Ampère's Law is a fundamental concept in electromagnetism. It relates the total magnetic field around a closed loop to the electric current passing through the loop. Mathematically, it is expressed as: \[\oint \mathbf{B} \cdot d\mathbf{l} = \mu_0 I_{enc}\] where \(\mathbf{B}\) is the magnetic field, \(d\mathbf{l}\) is a differential element of the loop, \(\mu_0\) is the permeability of free space, and \(I_{enc}\) is the current enclosed by the loop.
This law helps calculate the magnetic field generated by a current distribution. For an infinite current sheet, as modeled by a moving charged belt, using Ampère's Law simplifies the computation of the magnetic field near its surface. Since the magnetic field is symmetric around the belt, Ampère's Law becomes an effective tool for representing this infinite distribution of current.

Current density is a measure of the electric current per unit area of cross-section. It is represented by the symbol \(J\) and is given in units of amperes per square meter (A/m²).
For a moving charged belt, like the one described in the exercise, the current density can be calculated using the formula: \[ J = \sigma \times v \] where \(\sigma\) is the surface charge density (amount of charge per unit area) and \(v\) is the speed of the belt.
Current density is an important concept for understanding how charges in motion (like those on the belt) generate a magnetic field. In this case, with a uniform surface charge density and constant speed, the current is evenly distributed, making it an ideal example of an infinite current sheet.

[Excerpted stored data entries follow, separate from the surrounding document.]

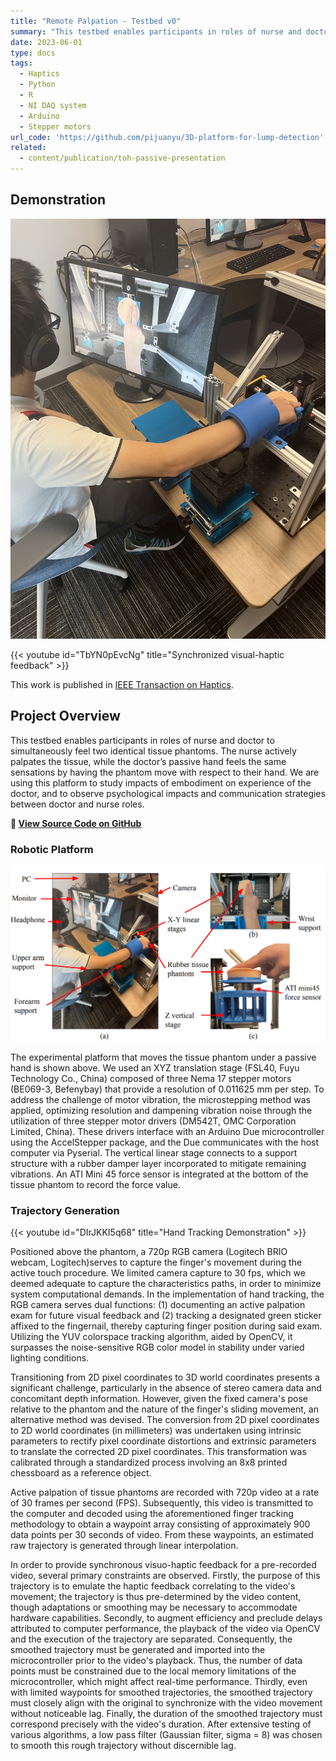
 ```yaml
---
title: "Remote Palpation - Testbed v0"
summary: "This testbed enables participants in roles of nurse and doctor to simultaneously feel two identical tissue phantoms. The nurse actively palpates the tissue, while the doctor’s passive hand feels the same sensations by having the phantom move with respect to their hand. We are using this platform to study impacts of embodiment on experience of the doctor, and to observe psychological impacts and communication strategies between doctor and nurse roles."
date: 2023-06-01
type: docs
tags:
  - Haptics
  - Python
  - R
  - NI DAQ system
  - Arduino
  - Stepper motors
url_code: 'https://github.com/pijuanyu/3D-platform-for-lump-detection'
related:
  - content/publication/toh-passive-presentation
---
```

## Demonstration

![tb0](overview.jpg "Experiment overview.")

{{< youtube id="TbYN0pEvcNg" title="Synchronized visual-haptic feedback" >}}

This work is published in [IEEE Transaction on Haptics](https://doi.org/10.1109/TOH.2024.3523259).

## Project Overview

This testbed enables participants in roles of nurse and doctor to simultaneously feel two identical tissue phantoms. The nurse actively palpates the tissue, while the doctor’s passive hand feels the same sensations by having the phantom move with respect to their hand. We are using this platform to study impacts of embodiment on experience of the doctor, and to observe psychological impacts and communication strategies between doctor and nurse roles.

**🔗 [View Source Code on GitHub](https://github.com/pijuanyu/3D-platform-for-lump-detection)**

### Robotic Platform

![tb0](setup.png "Experiment setup. (a) System overview. (b) Top view. (c) Side view.")

The experimental platform that moves the tissue phantom under a passive hand is shown above. We used an XYZ translation stage (FSL40, Fuyu Technology Co., China) composed of three Nema 17 stepper motors (BE069-3, Befenybay) that provide a resolution of 0.011625 mm per step. To address the challenge of motor vibration, the microstepping method was applied, optimizing resolution and dampening vibration noise through the utilization of three stepper motor drivers (DM542T, OMC Corporation Limited, China). These drivers interface with an Arduino Due microcontroller using the AccelStepper package, and the Due communicates with the host computer via Pyserial. The vertical linear stage connects to a support structure with a rubber damper layer incorporated to mitigate remaining vibrations. An ATI Mini 45 force sensor is integrated at the bottom of the tissue phantom to record the force value.

### Trajectory Generation

{{< youtube id="DIrJKKI5q68" title="Hand Tracking Demonstration" >}}

Positioned above the phantom, a 720p RGB camera (Logitech BRIO webcam, Logitech)serves to capture the finger's movement during the active touch procedure. We limited camera capture to 30 fps, which we deemed adequate to capture the characteristics paths, in order to minimize system computational demands.
In the implementation of hand tracking, the RGB camera serves dual functions: (1) documenting an active palpation exam for future visual feedback and (2) tracking a designated green sticker affixed to the fingernail, thereby capturing finger position during said exam. Utilizing the YUV colorspace tracking algorithm, aided by OpenCV, it surpasses the noise-sensitive RGB color model in stability under varied lighting conditions.

Transitioning from 2D pixel coordinates to 3D world coordinates presents a significant challenge, particularly in the absence of stereo camera data and concomitant depth information. However, given the fixed camera's pose relative to the phantom and the nature of the finger's sliding movement, an alternative method was devised. The conversion from 2D pixel coordinates to 2D world coordinates (in millimeters) was undertaken using intrinsic parameters to rectify pixel coordinate distortions and extrinsic parameters to translate the corrected 2D pixel coordinates. This transformation was calibrated through a standardized process involving an 8x8 printed chessboard as a reference object.

Active palpation of tissue phantoms are recorded with 720p video at a rate of 30 frames per second (FPS). Subsequently, this video is transmitted to the computer and decoded using the aforementioned finger tracking methodology to obtain a waypoint array consisting of approximately 900 data points per 30 seconds of video. From these waypoints, an estimated  raw trajectory is generated through linear interpolation.

In order to provide synchronous visuo-haptic feedback for a pre-recorded video, several primary constraints are observed. Firstly, the purpose of this trajectory is to emulate the haptic feedback correlating to the video's movement; the trajectory is thus pre-determined by the video content, though adaptations or smoothing may be necessary to accommodate hardware capabilities. Secondly, to augment efficiency and preclude delays attributed to computer performance, the playback of the video via OpenCV and the execution of the trajectory are separated. Consequently, the smoothed trajectory must be generated and imported into the microcontroller prior to the video's playback. Thus, the number of data points must be constrained due to the local memory limitations of the microcontroller, which might affect real-time performance. Thirdly, even with limited waypoints for smoothed trajectories, the smoothed trajectory must closely align with the original to synchronize with the video movement without noticeable lag. Finally, the duration of the smoothed trajectory must correspond precisely with the video's duration. After extensive testing of various algorithms, a low pass filter (Gaussian filter, sigma = 8) was chosen to smooth this rough trajectory without discernible lag.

Surface charge density, represented by the symbol \(\sigma\), describes the amount of electric charge per unit area on a surface. It is measured in coulombs per square meter (C/m²). In electromagnetics, surface charge density contributes to the formation of electric fields, but when in motion, it can also generate magnetic fields.
Given that the belt in the exercise has a uniform positive charge per unit area, its surface charge density can be directly involved in understanding the resultant magnetic field when the belt moves.
In our problem, the surface charge density is the key variable affecting the computation of current density and subsequently, the magnetic field. This is because moving charges translate into currents, which through Ampère's Law, influence the magnetic field around them.

The right-hand rule is a mnemonic used to determine the direction of the magnetic field relative to the direction of the current. To use the right-hand rule:

• Point your thumb in the direction of flow of positive current or movement.
• Curl your fingers around the path of the loop or current sheet.
• The direction your fingers point gives the direction of the magnetic field lines.

In the context of the exercise, the belt moves the charge to the right. Hence, applying the right-hand rule will show that the magnetic field produced by this movement is oriented outward from the surface of the belt.
Understanding this intuitive rule is crucial for visualizing how magnetic fields arise in space around current-carrying conductors, such as our model belt.